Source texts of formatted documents
------------------------------------------------------------------------

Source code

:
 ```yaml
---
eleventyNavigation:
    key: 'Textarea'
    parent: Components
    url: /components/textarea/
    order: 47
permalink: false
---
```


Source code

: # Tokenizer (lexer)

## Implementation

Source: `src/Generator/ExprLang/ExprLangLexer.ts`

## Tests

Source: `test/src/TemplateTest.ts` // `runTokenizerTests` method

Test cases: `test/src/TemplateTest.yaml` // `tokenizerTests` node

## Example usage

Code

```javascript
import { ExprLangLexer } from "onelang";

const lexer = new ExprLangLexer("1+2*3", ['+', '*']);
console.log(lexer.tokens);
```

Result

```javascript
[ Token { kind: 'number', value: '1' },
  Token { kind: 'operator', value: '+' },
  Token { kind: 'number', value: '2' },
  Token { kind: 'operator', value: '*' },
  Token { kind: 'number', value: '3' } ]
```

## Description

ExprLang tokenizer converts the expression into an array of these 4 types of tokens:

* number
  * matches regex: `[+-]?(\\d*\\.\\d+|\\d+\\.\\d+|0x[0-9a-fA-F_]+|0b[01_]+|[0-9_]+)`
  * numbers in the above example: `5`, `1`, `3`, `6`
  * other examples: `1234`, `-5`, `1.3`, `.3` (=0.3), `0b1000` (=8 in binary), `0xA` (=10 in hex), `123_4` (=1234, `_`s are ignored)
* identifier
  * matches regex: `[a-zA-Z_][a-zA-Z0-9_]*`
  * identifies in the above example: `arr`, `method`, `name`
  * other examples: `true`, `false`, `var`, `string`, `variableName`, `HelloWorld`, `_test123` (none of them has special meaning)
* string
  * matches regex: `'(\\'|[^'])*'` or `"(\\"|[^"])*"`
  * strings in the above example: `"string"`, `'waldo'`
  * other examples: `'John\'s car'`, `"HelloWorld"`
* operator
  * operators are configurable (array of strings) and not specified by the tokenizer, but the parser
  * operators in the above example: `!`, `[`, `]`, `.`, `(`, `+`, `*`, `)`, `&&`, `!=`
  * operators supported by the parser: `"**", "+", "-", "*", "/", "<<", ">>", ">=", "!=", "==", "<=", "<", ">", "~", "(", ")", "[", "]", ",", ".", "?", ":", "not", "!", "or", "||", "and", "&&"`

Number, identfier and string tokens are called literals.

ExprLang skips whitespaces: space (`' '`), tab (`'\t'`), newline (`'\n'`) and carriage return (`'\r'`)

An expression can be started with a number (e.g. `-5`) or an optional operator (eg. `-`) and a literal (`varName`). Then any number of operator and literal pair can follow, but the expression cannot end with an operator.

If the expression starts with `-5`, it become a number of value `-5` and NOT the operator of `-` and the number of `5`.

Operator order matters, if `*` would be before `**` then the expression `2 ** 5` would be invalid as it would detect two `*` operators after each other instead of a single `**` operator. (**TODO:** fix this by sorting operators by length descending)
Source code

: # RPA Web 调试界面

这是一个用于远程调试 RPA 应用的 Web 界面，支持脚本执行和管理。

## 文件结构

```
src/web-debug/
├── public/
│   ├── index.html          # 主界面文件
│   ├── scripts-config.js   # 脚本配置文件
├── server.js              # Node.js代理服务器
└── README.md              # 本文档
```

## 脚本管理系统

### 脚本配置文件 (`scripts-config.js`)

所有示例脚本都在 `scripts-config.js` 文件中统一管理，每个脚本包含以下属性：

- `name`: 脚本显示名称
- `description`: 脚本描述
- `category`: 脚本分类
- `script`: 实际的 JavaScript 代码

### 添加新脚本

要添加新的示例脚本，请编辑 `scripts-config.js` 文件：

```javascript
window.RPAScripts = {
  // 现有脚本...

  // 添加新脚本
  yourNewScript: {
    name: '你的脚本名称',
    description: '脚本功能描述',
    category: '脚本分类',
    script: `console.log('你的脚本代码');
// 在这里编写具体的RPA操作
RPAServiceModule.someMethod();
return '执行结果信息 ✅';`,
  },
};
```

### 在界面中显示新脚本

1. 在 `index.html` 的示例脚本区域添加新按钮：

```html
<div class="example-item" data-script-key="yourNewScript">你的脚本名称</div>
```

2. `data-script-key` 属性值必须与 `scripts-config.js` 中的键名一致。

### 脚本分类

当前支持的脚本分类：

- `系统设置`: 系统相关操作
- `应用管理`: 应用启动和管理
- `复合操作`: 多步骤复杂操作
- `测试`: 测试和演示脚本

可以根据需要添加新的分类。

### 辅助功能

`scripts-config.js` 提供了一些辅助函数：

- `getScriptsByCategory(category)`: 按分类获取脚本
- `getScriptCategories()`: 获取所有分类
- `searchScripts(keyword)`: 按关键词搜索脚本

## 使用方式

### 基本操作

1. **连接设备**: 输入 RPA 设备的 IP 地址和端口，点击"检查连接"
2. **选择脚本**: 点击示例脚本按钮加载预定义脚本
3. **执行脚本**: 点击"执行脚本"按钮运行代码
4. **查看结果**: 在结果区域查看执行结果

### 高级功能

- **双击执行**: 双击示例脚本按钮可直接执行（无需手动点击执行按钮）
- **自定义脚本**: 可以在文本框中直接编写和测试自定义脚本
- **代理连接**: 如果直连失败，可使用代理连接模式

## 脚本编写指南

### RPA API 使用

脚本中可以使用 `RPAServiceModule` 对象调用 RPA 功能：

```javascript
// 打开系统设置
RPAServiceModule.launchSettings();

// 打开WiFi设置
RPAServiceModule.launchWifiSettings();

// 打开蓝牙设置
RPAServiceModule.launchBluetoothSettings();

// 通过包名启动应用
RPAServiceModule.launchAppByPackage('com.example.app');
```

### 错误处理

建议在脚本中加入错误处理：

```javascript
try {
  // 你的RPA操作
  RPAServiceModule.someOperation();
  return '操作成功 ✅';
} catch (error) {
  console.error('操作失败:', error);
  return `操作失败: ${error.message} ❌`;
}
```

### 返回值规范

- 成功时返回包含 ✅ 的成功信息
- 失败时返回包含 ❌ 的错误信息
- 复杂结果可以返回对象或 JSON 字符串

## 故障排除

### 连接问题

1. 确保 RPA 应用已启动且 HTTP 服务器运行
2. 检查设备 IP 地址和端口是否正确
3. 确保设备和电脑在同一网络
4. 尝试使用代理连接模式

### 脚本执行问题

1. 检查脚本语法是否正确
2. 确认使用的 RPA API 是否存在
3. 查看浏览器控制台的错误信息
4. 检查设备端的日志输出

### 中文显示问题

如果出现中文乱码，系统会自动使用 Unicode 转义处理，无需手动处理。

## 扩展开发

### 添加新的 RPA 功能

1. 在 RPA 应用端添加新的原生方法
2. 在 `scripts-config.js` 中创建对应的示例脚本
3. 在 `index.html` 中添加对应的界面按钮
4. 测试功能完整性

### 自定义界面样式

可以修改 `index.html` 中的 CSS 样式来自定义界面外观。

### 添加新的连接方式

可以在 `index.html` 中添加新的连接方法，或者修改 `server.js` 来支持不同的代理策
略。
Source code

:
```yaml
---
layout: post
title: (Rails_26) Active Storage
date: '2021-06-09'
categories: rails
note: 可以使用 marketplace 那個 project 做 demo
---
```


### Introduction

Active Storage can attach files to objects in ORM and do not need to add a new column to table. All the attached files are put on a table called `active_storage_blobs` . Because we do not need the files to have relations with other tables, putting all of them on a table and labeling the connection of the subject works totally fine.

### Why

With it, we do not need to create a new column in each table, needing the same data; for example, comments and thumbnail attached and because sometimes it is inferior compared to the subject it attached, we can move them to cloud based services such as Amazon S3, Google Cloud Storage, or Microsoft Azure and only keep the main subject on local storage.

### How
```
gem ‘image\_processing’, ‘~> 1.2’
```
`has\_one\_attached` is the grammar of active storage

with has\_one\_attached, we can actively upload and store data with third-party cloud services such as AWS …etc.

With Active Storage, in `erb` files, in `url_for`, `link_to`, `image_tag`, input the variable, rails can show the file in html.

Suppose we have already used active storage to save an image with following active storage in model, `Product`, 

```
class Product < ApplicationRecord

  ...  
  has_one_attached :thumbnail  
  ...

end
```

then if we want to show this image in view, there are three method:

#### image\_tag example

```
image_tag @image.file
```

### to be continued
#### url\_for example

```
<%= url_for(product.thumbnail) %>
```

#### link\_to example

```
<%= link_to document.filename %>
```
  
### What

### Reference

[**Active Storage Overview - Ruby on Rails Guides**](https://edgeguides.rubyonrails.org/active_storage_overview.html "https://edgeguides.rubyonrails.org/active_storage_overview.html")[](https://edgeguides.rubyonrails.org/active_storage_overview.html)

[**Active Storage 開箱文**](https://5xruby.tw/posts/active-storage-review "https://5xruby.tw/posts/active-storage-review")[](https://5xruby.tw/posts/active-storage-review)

------------------------------------------------------------------------

PROBLEM DESCRIPTION
Gather up every line in the data above that contains the word "server", copying each one.

EXERCISE ANSWER
├── server.js              # Node.js代理服务器
可以在 `index.html` 中添加新的连接方法，或者修改 `server.js` 来支持不同的代理策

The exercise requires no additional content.